Tuesday, November 17, 2009

Faith and Hospitality

I have now been here at the William Penn House for two years. First as an intern and for six months as the “hospitality coordinator.” My job description contains what you would expect- check guests in and out, do laundry, make the House a welcoming place. Hospitality is an integral part of what we do here at the William Penn House and has been the main focus of our mission since the Corys opened their home to young peace protesters in 1968. But as I approach my two year anniversary with the House, I find myself wondering what exactly hospitality is and why it matters.

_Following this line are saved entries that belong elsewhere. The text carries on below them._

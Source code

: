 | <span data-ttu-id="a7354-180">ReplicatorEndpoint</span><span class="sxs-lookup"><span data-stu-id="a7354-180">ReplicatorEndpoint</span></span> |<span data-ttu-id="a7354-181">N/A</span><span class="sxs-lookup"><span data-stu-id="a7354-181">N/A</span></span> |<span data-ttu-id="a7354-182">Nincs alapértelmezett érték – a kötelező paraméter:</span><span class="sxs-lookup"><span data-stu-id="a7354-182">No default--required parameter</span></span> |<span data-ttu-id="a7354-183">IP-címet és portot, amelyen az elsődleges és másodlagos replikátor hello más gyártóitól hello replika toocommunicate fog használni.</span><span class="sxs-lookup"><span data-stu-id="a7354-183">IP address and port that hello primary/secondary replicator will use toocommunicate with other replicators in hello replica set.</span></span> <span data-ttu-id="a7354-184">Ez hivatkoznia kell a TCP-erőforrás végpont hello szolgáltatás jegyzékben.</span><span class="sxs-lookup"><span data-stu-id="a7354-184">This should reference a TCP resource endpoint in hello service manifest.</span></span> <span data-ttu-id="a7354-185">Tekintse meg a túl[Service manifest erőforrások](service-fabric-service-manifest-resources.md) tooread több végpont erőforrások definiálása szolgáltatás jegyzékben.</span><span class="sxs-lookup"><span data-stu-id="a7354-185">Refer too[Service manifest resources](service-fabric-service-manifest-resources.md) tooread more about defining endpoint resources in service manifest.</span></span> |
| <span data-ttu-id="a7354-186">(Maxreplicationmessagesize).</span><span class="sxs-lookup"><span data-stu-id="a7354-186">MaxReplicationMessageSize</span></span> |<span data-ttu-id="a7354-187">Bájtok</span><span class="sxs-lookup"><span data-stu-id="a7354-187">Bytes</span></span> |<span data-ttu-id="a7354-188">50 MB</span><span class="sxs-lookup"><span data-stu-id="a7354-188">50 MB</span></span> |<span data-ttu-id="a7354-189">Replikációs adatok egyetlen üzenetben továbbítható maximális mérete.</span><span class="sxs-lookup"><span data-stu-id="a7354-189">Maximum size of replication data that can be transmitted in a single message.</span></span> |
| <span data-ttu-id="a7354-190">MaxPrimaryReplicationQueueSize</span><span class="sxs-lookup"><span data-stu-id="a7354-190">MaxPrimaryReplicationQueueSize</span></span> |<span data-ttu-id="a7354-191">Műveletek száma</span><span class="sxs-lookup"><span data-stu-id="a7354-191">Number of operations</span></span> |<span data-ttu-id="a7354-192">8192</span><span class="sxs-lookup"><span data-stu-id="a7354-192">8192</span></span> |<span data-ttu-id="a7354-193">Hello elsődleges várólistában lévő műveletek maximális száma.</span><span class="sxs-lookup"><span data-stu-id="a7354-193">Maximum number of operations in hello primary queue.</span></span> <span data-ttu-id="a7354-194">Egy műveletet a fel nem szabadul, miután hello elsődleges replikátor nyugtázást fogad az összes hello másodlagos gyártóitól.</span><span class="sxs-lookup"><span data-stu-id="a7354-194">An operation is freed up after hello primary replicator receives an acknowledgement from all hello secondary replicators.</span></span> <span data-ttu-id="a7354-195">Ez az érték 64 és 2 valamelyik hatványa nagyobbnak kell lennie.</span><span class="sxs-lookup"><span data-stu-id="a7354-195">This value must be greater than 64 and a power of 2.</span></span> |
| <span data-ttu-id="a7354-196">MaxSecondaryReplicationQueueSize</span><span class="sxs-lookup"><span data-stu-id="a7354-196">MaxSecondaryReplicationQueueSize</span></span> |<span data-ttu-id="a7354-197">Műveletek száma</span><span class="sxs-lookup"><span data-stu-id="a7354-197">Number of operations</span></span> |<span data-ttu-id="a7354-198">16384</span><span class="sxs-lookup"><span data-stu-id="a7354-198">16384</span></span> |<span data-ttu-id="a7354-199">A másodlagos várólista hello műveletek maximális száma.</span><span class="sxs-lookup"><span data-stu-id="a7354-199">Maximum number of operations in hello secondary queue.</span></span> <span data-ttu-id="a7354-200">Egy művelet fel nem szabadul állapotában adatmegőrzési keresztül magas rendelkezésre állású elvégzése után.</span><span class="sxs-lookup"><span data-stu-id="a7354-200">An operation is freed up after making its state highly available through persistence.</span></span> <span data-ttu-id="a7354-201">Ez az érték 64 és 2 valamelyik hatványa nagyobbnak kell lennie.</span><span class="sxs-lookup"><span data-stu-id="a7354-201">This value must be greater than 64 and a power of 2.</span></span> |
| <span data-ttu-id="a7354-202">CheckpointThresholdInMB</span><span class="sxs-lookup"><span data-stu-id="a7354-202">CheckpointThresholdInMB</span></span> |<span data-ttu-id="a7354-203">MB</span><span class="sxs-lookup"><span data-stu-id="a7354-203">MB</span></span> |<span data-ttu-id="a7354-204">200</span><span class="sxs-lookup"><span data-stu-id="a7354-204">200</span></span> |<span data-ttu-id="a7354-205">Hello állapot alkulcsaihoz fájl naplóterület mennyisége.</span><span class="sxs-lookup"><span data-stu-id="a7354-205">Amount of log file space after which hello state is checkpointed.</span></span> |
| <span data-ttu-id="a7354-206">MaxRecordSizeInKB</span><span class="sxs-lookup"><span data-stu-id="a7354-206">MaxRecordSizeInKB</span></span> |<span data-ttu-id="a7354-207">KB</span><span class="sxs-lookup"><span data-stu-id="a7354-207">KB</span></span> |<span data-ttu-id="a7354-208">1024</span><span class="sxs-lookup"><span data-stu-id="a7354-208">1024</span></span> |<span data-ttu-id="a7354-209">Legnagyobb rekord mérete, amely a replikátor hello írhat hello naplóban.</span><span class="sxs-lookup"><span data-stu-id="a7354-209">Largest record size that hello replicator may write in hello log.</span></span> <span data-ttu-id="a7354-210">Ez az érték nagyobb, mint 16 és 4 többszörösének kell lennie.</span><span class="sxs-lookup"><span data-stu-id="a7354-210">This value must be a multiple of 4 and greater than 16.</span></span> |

If hospitality is just giving people a bed and a meal, then it is easy and requires little of me or the rest of the staff besides showing up on time in the morning with a service-industry-required smile. And many hotels and hostels work on that level. But the William Penn House is a special place. Here we try to answer the question of what does God require of us in response to the stranger, the other, the traveler. At first the answer seems clear and easy. Jesus told a parable in which the faithful are commended by the King because “I was a stranger and you invited me in.” When we welcome others, we welcome God.

But the truth is it is hard to welcome the stranger who is demanding and angry, the guest who is needy and always seems to want more, and the guy who creeps you out just a little. It is hard to see that of God in those who are not grateful or treat me poorly. Also, in the day to day running of a hostel I tend to get caught up in the details and tasks. I can easily lose sight of the moment and brush the guest aside so that I can get my “work” done. But in fact, my work is in welcoming that stranger in, not in giving them a bed and breakfast, but by engaging with them, listening to their story and not just going through the motions of reception.

Every day here I am challenged to take what I believe to be true, that God calls us to reach out to the other, and practice it in my interactions with guests. I need to slow down and be willing to hear from a lonely traveler about where he’s been. I need to be patient in explaining six times where the bathroom is to the guest who doesn’t speak English well. And I need to be willing to give grace to the grouchy and rude guest who doesn’t seem to appreciate that I am bending over backwards to help her. In this, I hopefully grow closer to the individual that God calls me to be and our guests receive a tangible example of God’s love in their lives. This is hospitality.